Итак, этнические войны различного масштаба и с различной мотивацией сопровождают всю историю человечества.

Но вот непраздный вопрос: а каковы же мотивы не локальных, а огромных, поистине мировых войн, до которых доросло человечество в ХХ веке и которым суждено в будущем только наращивать масштабы и изощряться в средствах? Что решается в ходе подобных гигантских столкновений?

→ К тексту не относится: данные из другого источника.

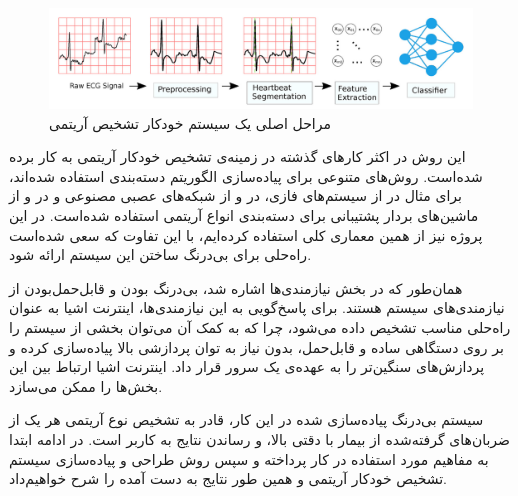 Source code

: \begin{figure}[!htb]
\centering
\includegraphics[width=15cm]{Figures/classifier.png}
\caption{مراحل اصلی یک سیستم خودکار تشخیص آریتمی\cite{Mondejar}}
\label{fig:classifierPicture}
\end{figure}
این روش در اکثر کارهای گذشته در زمینه‌ی تشخیص خودکار آریتمی به کار برده شده‌است. روش‌های متنوعی برای پیاده‌سازی الگوریتم دسته‌بندی استفاده شده‌اند، برای مثال در \cite{Exarchos2007} از سیستم‌های فازی، در \cite{deChazal2004} و \cite{Llamedo2011} از شبکه‌‌های عصبی مصنوعی و در \cite{Zhang2005} و \cite{Bazi2013} از ماشین‌های بردار پشتیبانی برای دسته‌بندی انواع آریتمی استفاده شده‌است. در این پروژه نیز از همین معماری کلی استفاده کرده‌ایم، با این تفاوت که سعی شده‌است راه‌حلی برای بی‌درنگ ساختن این سیستم ارائه شود. 

همان‌طور که در بخش نیازمندی‌ها اشاره شد، بی‌درنگ بودن و قابل‌حمل‌بودن از نیازمندی‌های سیستم هستند. برای پاسخ‌گویی به این نیازمندی‌ها، اینترنت اشیا به عنوان راه‌حلی مناسب تشخیص‌ داده می‌شود، چرا که به کمک آن می‌توان بخشی از سیستم را بر روی دستگاهی ساده و قابل‌حمل، بدون نیاز به توان پردازشی بالا پیاده‌سازی کرده و پردازش‌های سنگین‌تر را به عهده‌ی یک سرور قرار داد. اینترنت اشیا ارتباط بین این بخش‌ها را ممکن می‌سازد.

سیستم بی‌درنگ پیاده‌سازی شده در این کار،  قادر به تشخیص نوع آریتمی هر یک از ضربان‌های گرفته‌شده از بیمار با دقتی بالا، و رساندن نتایج به کاربر است. در ادامه ابتدا به مفاهیم مورد استفاده در کار پرداخته و سپس روش طراحی و پیاده‌سازی سیستم تشخیص خودکار آریتمی و همین طور نتایج به دست آمده را شرح خواهیم‌داد. 


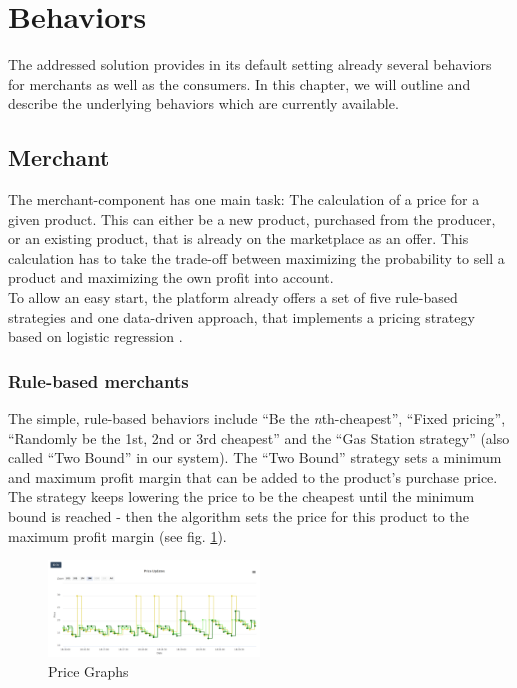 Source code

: \section{Behaviors}
\label{sec:Behaviors}
%
The addressed solution provides in its default setting already several behaviors for merchants as well as the consumers. In this chapter, we will outline and describe the underlying behaviors which are currently available.

\subsection{Merchant}
\label{sec:Behaviors_Merchants}
%
The merchant-component has one main task: The calculation of a price for a given product. This can either be a new product, purchased from the producer, or an existing product, that is already on the marketplace as an offer. This calculation has to take the trade-off between maximizing the probability to sell a product and maximizing the own profit into account. \\

To allow an easy start, the platform already offers a set of five rule-based strategies and one data-driven approach, that implements a pricing strategy based on logistic regression \citep{hosmer2013applied}.

\subsubsection{Rule-based merchants}

The simple, rule-based behaviors include ``Be the \textit{n}th-cheapest'', ``Fixed pricing'', ``Randomly be the 1st, 2nd or 3rd cheapest'' and the ``Gas Station strategy'' (also called ``Two Bound'' in our system). The ``Two Bound'' strategy sets a minimum and maximum profit margin that can be added to the product's purchase price. The strategy keeps lowering the price to be the cheapest until the minimum bound is reached - then the algorithm sets the price for this product to the maximum profit margin (see fig. \ref{fig:price_graphs_v2}). \\

%
\begin{figure}[h]
    \centering
    \includegraphics[width=0.5\textwidth]{images/price_graphs_v2.png}
    \caption{Price Graphs}
    \label{fig:price_graphs_v2}
\end{figure}
%

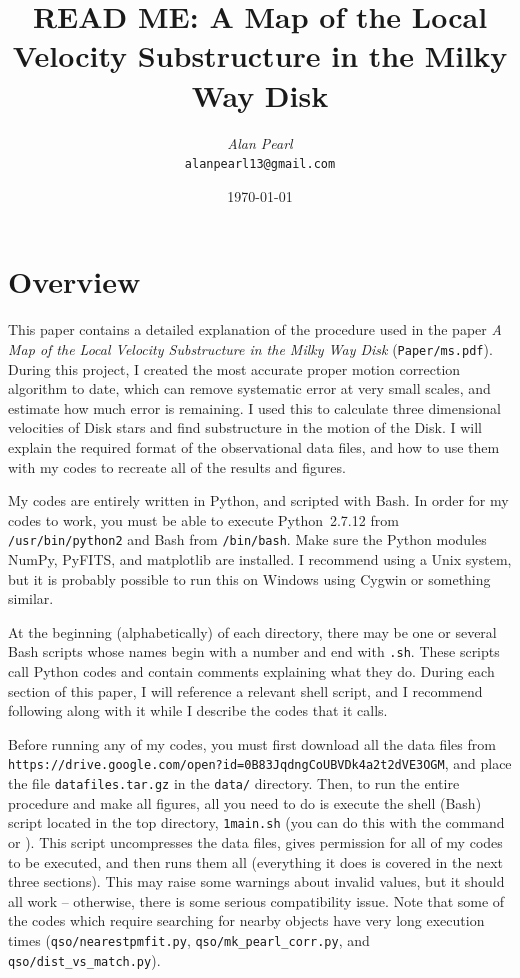 \documentclass{article}
\begin{document}
\title{\textbf{READ ME:} A Map of the Local Velocity Substructure in the Milky Way Disk}
\author{\textit{Alan Pearl}\\
  \texttt{alanpearl13@gmail.com}}
 \date{\today}
\maketitle

\section{Overview}

This paper contains a detailed explanation of the procedure used in the paper \textit{A Map of the Local Velocity Substructure in the Milky Way Disk} (\texttt{Paper/ms.pdf}). During this project, I created the most accurate proper motion correction algorithm to date, which can remove systematic error at very small scales, and estimate how much error is remaining. I used this to calculate three dimensional velocities of Disk stars and find substructure in the motion of the Disk. I will explain the required format of the observational data files, and how to use them with my codes to recreate all of the results and figures. 

My codes are entirely written in Python, and scripted with Bash. In order for my codes to work, you must be able to execute Python~2.7.12 from \texttt{/usr/bin/python2} and Bash from \texttt{/bin/bash}. Make sure the Python modules NumPy, PyFITS, and matplotlib are installed. I recommend using a Unix system, but it is probably possible to run this on Windows using Cygwin or something similar.

At the beginning (alphabetically) of each directory, there may be one or several Bash scripts whose names begin with a number and end with \texttt{.sh}. These scripts call Python codes and contain comments explaining what they do. During each section of this paper, I will reference a relevant shell script, and I recommend following along with it while I describe the codes that it calls.

Before running any of my codes, you must first download all the data files from \texttt{https://drive.google.com/open?id=0B83JqdngCoUBVDk4a2t2dVE3OGM}, and place the file \texttt{datafiles.tar.gz} in the \texttt{data/} directory. Then, to run the entire procedure and make all figures, all you need to do is execute the shell (Bash) script located in the top directory, \texttt{1main.sh} (you can do this with the command  or ). This script uncompresses the data files, gives permission for all of my codes to be executed, and then runs them all (everything it does is covered in the next three sections). This may raise some warnings about invalid values, but it should all work -- otherwise, there is some serious compatibility issue. Note that some of the codes which require searching for nearby objects have very long execution times (\texttt{qso/nearestpmfit.py}, \texttt{qso/mk\_pearl\_corr.py}, and \texttt{qso/dist\_vs\_match.py}).
\end{document}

На этот вопрос не просто ответить, исходя из традиционной мотивации войн. Ведь основные государства, развязавшие и ведшие Первую, Вторую, а тем более — Третью (холодную) мировые войны, вовсе не относились к числу беднейших, задавленных нуждой и готовых на любое преступление ради куска хлеба. Жители этих стран, в т. ч. СССР, имели, в большинстве, пищу, одежду, крышу над головой, мужчинам хватало женщин, территории были достаточны (немцы жаловались на дефицит «жизненного пространства», но на деле плотность населения в Германии заметно уступала таковой, например, в неагрессивной Бельгии). Финал Третьей мировой войны показал, что полное уничтожение, «съедение» противника и даже его грабительская оккупация не входили в планы стран-победительниц или, во всяком случае, не были их непосредственной ближайшей целью[464]. Что же заставляло их тратить неслыханно огромные силы и средства на то, чтобы сломать хребет противнику? За что воевали?

Метаполитика отвечает на этот вопрос ясно и однозначно. Коллективное (этническое в данном случае) «Я — могу» не знает и не желает знать границ своих стремлений. Принципиально и онтологически. Все дальнейшее зависит лишь от масштабов арены, на которой эти этнические стремления сталкиваются. В нашем случае — с мировыми войнами — речь идет о всемирной арене. О глобальных амбициях. О стремлении к мировому господству, которое неизбежно развивается у особенно выросших и усилившихся наций. В этом весь смысл процесса глобализации, о котором стоит поговорить подробнее, ибо в нем раскрывается важнейшая этнополитическая суть мировой истории.